# [Provided data]

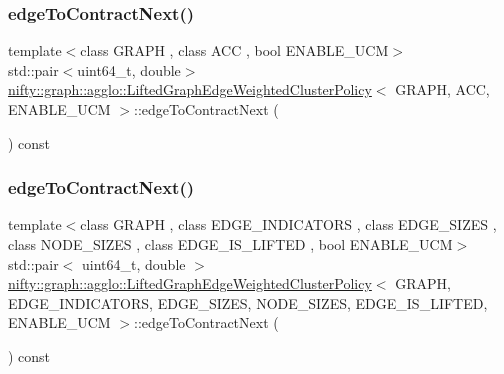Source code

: \subsubsection{\texorpdfstring{edge\+To\+Contract\+Next()}{edgeToContractNext()}\hspace{0.1cm}{\footnotesize\ttfamily [1/2]}}
{\footnotesize\ttfamily template$<$class G\+R\+A\+PH , class A\+CC , bool E\+N\+A\+B\+L\+E\+\_\+\+U\+CM$>$ \\
std\+::pair$<$uint64\+\_\+t, double$>$ \hyperlink{classnifty_1_1graph_1_1agglo_1_1LiftedGraphEdgeWeightedClusterPolicy}{nifty\+::graph\+::agglo\+::\+Lifted\+Graph\+Edge\+Weighted\+Cluster\+Policy}$<$ G\+R\+A\+PH, A\+CC, E\+N\+A\+B\+L\+E\+\_\+\+U\+CM $>$\+::edge\+To\+Contract\+Next (\begin{DoxyParamCaption}{ }\end{DoxyParamCaption}) const}

\mbox{\label{classnifty_1_1graph_1_1agglo_1_1LiftedGraphEdgeWeightedClusterPolicy_ac6a70e6487e7d40638f463be143b2fb0}} 
\subsubsection{\texorpdfstring{edge\+To\+Contract\+Next()}{edgeToContractNext()}\hspace{0.1cm}{\footnotesize\ttfamily [2/2]}}
{\footnotesize\ttfamily template$<$class G\+R\+A\+PH , class E\+D\+G\+E\+\_\+\+I\+N\+D\+I\+C\+A\+T\+O\+RS , class E\+D\+G\+E\+\_\+\+S\+I\+Z\+ES , class N\+O\+D\+E\+\_\+\+S\+I\+Z\+ES , class E\+D\+G\+E\+\_\+\+I\+S\+\_\+\+L\+I\+F\+T\+ED , bool E\+N\+A\+B\+L\+E\+\_\+\+U\+CM$>$ \\
std\+::pair$<$ uint64\+\_\+t, double $>$ \hyperlink{classnifty_1_1graph_1_1agglo_1_1LiftedGraphEdgeWeightedClusterPolicy}{nifty\+::graph\+::agglo\+::\+Lifted\+Graph\+Edge\+Weighted\+Cluster\+Policy}$<$ G\+R\+A\+PH, E\+D\+G\+E\+\_\+\+I\+N\+D\+I\+C\+A\+T\+O\+RS, E\+D\+G\+E\+\_\+\+S\+I\+Z\+ES, N\+O\+D\+E\+\_\+\+S\+I\+Z\+ES, E\+D\+G\+E\+\_\+\+I\+S\+\_\+\+L\+I\+F\+T\+ED, E\+N\+A\+B\+L\+E\+\_\+\+U\+CM $>$\+::edge\+To\+Contract\+Next (\begin{DoxyParamCaption}{ }\end{DoxyParamCaption}) const\hspace{0.3cm}{\ttfamily [inline]}}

# [What the task requires]
All entries should be given again exactly, except that pictures are to be excluded.

# [Reply to the exercise]
Source code

: \subsubsection{\texorpdfstring{edge\+To\+Contract\+Next()}{edgeToContractNext()}\hspace{0.1cm}{\footnotesize\ttfamily [1/2]}}
{\footnotesize\ttfamily template$<$class G\+R\+A\+PH , class A\+CC , bool E\+N\+A\+B\+L\+E\+\_\+\+U\+CM$>$ \\
std\+::pair$<$uint64\+\_\+t, double$>$ \hyperlink{classnifty_1_1graph_1_1agglo_1_1LiftedGraphEdgeWeightedClusterPolicy}{nifty\+::graph\+::agglo\+::\+Lifted\+Graph\+Edge\+Weighted\+Cluster\+Policy}$<$ G\+R\+A\+PH, A\+CC, E\+N\+A\+B\+L\+E\+\_\+\+U\+CM $>$\+::edge\+To\+Contract\+Next (\begin{DoxyParamCaption}{ }\end{DoxyParamCaption}) const}

\mbox{\label{classnifty_1_1graph_1_1agglo_1_1LiftedGraphEdgeWeightedClusterPolicy_ac6a70e6487e7d40638f463be143b2fb0}} 
\subsubsection{\texorpdfstring{edge\+To\+Contract\+Next()}{edgeToContractNext()}\hspace{0.1cm}{\footnotesize\ttfamily [2/2]}}
{\footnotesize\ttfamily template$<$class G\+R\+A\+PH , class E\+D\+G\+E\+\_\+\+I\+N\+D\+I\+C\+A\+T\+O\+RS , class E\+D\+G\+E\+\_\+\+S\+I\+Z\+ES , class N\+O\+D\+E\+\_\+\+S\+I\+Z\+ES , class E\+D\+G\+E\+\_\+\+I\+S\+\_\+\+L\+I\+F\+T\+ED , bool E\+N\+A\+B\+L\+E\+\_\+\+U\+CM$>$ \\
std\+::pair$<$ uint64\+\_\+t, double $>$ \hyperlink{classnifty_1_1graph_1_1agglo_1_1LiftedGraphEdgeWeightedClusterPolicy}{nifty\+::graph\+::agglo\+::\+Lifted\+Graph\+Edge\+Weighted\+Cluster\+Policy}$<$ G\+R\+A\+PH, E\+D\+G\+E\+\_\+\+I\+N\+D\+I\+C\+A\+T\+O\+RS, E\+D\+G\+E\+\_\+\+S\+I\+Z\+ES, N\+O\+D\+E\+\_\+\+S\+I\+Z\+ES, E\+D\+G\+E\+\_\+\+I\+S\+\_\+\+L\+I\+F\+T\+ED, E\+N\+A\+B\+L\+E\+\_\+\+U\+CM $>$\+::edge\+To\+Contract\+Next (\begin{DoxyParamCaption}{ }\end{DoxyParamCaption}) const\hspace{0.3cm}{\ttfamily [inline]}}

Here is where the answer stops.